Binyam was late, of course, arriving out of breath with ten minutes to spare.  Then Alazar asked for ten minutes so that he could get the video camera ready.  Then more people arrived, meaning more chairs had to be fetched from the classroom.  Then Atala’s mum and stepdad arrived – God knows how they made it up the stairs, both pretty ancient and dressed traditionally, white-robed both.  It was a good thing the start had been delayed; the play only lasts thirty minutes, and they would have had a long journey for ten minutes of confusing theatre otherwise.  And then more people arrived.

But, at last, we began.  And it was… terrific.  All of the things that had gone so wrong last night went right tonight (“that’s what makes for a great performance!”).  I had successfully persuaded Binyam to cut out the superfluous sound he had added last night – including a doorbell.  I assured him it was both safer and funnier to have the sound delivered by the human “door”, and it was gratifying when that particular moment got a laugh.

The whole cast lifted their game, including the weakest members, and the action scenes ran smoothly.  I was hugely proud of them, and felt, at last, that the effort and emotional strain had been worth it.  I suppose I wished the audience had been more responsive, but maybe that was a cultural battle too far.
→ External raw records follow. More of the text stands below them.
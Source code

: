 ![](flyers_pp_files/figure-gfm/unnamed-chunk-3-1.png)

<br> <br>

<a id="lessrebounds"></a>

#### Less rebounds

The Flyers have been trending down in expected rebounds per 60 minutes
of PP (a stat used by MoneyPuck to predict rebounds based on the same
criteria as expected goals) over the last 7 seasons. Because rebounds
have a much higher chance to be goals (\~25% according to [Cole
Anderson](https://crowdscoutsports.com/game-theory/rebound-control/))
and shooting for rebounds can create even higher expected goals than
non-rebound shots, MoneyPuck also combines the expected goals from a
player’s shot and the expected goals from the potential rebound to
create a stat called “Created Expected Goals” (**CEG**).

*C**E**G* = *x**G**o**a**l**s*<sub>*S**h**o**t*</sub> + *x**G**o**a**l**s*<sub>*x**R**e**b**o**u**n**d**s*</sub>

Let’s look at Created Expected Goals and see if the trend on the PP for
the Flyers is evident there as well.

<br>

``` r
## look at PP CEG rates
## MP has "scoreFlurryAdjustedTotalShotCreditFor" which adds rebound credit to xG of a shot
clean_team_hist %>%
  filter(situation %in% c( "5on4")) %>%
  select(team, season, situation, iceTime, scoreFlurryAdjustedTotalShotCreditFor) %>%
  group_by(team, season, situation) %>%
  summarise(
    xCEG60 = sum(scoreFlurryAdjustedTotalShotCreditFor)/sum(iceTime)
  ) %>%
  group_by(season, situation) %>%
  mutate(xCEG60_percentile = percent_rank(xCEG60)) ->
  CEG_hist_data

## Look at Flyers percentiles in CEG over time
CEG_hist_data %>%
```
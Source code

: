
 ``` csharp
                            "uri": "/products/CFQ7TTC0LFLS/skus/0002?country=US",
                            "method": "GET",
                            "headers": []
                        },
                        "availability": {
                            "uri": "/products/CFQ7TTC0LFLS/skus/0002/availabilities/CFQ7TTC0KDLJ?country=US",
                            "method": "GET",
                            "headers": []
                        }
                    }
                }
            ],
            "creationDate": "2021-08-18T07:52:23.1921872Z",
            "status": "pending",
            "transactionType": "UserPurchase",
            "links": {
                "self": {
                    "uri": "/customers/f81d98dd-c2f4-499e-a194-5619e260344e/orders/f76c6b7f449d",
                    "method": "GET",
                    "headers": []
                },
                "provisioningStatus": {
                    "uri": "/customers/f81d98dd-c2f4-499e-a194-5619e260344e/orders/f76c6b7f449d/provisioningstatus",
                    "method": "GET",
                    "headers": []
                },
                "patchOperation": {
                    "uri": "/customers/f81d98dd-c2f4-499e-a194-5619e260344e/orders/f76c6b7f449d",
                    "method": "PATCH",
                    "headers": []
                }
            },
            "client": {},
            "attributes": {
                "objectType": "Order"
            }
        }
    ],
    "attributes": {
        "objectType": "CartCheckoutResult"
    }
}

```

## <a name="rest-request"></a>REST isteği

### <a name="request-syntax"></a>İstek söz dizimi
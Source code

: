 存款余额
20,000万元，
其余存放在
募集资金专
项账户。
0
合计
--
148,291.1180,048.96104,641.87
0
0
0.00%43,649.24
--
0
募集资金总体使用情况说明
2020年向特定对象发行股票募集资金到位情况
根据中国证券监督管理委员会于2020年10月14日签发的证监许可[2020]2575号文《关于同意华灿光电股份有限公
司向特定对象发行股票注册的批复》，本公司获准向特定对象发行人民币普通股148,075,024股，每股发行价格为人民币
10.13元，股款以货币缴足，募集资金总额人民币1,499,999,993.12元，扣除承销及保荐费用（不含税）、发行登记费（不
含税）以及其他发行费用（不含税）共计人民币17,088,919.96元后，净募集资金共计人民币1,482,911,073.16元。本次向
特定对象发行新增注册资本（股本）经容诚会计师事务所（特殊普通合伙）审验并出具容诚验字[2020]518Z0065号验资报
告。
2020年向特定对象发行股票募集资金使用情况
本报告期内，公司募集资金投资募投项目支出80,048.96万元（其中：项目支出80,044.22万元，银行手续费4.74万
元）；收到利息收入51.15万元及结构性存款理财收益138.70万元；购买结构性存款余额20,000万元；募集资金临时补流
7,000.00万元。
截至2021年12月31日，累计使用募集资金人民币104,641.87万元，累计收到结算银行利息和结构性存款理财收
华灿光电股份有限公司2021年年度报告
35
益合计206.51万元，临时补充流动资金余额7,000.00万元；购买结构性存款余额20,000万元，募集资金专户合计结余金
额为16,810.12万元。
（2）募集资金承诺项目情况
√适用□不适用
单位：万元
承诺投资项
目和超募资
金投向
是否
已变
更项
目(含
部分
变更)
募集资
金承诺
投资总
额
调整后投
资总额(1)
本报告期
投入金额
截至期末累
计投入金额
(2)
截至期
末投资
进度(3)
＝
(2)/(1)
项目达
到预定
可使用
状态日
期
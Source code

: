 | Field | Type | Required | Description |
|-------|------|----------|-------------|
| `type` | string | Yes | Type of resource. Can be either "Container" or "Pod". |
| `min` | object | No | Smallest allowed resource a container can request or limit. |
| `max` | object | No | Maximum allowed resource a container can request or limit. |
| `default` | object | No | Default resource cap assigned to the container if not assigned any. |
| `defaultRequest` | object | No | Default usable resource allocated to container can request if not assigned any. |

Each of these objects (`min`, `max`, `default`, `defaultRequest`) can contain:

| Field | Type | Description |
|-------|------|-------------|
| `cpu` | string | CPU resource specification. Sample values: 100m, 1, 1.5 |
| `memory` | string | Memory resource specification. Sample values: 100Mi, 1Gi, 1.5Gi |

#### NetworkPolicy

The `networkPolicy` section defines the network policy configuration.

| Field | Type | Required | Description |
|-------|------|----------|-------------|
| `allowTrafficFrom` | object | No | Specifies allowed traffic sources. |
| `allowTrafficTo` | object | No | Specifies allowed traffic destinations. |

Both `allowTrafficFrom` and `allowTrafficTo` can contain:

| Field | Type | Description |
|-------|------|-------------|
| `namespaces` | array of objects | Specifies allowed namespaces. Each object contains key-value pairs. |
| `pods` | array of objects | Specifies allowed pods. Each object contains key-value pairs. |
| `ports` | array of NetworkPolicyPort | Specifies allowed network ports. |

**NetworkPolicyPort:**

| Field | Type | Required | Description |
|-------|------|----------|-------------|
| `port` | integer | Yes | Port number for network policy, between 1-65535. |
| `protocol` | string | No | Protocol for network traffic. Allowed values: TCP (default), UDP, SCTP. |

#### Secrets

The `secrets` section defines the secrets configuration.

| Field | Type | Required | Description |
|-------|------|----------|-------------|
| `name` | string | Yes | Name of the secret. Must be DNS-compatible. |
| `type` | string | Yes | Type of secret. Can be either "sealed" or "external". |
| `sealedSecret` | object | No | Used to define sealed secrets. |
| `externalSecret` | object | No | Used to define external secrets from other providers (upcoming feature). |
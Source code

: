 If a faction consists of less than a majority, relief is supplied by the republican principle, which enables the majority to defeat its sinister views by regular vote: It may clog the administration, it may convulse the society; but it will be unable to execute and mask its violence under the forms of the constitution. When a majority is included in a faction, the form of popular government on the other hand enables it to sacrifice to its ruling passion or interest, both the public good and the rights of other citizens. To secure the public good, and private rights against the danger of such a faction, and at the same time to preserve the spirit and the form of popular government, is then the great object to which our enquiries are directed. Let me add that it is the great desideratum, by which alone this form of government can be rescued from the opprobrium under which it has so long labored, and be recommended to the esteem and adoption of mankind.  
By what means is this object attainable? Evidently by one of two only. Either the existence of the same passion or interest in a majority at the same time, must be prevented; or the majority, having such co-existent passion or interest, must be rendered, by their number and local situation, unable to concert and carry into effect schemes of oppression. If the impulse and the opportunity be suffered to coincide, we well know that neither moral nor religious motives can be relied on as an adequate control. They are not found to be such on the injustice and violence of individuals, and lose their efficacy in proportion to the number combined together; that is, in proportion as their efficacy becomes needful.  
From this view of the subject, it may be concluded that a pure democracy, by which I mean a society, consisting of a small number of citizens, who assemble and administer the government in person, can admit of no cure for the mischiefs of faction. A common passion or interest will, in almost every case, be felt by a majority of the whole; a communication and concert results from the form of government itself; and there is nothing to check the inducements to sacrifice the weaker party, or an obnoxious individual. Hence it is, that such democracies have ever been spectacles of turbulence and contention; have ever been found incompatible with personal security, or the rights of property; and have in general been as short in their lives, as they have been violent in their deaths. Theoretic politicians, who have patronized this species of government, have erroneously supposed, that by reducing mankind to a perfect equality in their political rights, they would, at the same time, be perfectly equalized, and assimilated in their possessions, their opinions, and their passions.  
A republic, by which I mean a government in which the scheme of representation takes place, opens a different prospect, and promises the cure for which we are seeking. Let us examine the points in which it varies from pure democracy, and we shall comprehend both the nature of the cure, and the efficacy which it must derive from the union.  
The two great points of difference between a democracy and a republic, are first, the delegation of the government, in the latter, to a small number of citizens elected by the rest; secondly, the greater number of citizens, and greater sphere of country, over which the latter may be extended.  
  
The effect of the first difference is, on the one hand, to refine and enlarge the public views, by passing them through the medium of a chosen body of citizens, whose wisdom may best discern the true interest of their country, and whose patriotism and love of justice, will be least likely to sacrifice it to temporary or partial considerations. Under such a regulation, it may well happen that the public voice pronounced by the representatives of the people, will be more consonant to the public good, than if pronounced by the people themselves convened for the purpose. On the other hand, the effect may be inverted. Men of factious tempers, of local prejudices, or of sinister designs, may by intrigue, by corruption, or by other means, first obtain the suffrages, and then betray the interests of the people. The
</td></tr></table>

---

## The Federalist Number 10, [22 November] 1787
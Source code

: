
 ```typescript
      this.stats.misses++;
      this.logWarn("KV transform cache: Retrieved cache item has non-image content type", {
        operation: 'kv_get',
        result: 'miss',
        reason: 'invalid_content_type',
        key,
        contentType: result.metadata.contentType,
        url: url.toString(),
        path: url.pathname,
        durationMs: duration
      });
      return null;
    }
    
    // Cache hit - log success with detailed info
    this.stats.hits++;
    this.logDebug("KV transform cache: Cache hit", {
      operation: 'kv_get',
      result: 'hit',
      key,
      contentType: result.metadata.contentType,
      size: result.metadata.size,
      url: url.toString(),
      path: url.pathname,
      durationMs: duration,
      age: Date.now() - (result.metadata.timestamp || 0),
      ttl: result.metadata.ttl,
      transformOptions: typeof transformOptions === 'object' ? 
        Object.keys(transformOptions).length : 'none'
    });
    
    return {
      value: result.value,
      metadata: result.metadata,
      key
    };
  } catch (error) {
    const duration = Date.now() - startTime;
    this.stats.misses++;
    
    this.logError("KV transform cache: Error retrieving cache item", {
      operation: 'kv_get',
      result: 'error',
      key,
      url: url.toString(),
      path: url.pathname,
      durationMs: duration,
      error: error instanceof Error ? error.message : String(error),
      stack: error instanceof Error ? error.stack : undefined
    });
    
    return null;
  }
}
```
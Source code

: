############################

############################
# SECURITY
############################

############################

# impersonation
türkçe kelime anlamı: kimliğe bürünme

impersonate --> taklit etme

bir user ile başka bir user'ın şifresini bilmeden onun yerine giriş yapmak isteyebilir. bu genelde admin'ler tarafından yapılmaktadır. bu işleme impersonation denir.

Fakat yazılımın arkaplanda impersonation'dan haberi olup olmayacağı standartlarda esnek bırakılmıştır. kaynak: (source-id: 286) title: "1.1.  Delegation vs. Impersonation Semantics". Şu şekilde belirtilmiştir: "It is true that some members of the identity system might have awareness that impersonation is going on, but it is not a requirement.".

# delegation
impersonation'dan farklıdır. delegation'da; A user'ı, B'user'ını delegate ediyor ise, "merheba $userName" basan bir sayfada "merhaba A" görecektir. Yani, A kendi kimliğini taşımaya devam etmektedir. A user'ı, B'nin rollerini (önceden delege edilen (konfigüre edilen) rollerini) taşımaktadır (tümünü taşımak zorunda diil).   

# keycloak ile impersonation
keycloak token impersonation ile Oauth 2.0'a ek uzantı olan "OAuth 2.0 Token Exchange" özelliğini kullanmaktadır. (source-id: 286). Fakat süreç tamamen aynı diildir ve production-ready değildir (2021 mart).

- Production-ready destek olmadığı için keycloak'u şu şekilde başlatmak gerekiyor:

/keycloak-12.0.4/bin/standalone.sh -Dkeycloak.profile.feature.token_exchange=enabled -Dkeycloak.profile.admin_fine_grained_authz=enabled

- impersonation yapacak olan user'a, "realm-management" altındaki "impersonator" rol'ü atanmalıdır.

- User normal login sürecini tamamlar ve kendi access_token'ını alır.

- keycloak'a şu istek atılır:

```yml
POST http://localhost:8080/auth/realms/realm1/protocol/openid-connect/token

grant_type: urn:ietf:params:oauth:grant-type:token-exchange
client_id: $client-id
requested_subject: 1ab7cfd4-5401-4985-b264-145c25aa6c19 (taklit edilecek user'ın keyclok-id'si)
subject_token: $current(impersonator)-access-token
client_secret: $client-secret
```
On the journey home, with Binyam insisting on accompanying me for some of the way, he told me he was having trouble changing the dollars I had given him as a wedding gift.  I did offer to exchange them for Birre, at a mildly favourable exchange rate, but he told me this was not enough, that he wanted the black market rate (or rather more than, I believe.)  Ah well, I told him, that’s all I have.  He did mention an ATM, but I brushed that aside.  And we parted.

  1. Pamela Blair

    That’s one of the things I hate most about traveling in economically poorer countries–I’m inevitably seen as “rich,” even though I don’t see myself that way, and the natural treatment follows.
    Aside from that, congratulations once again for pulling the rabbit out of the (rather ragged) hat.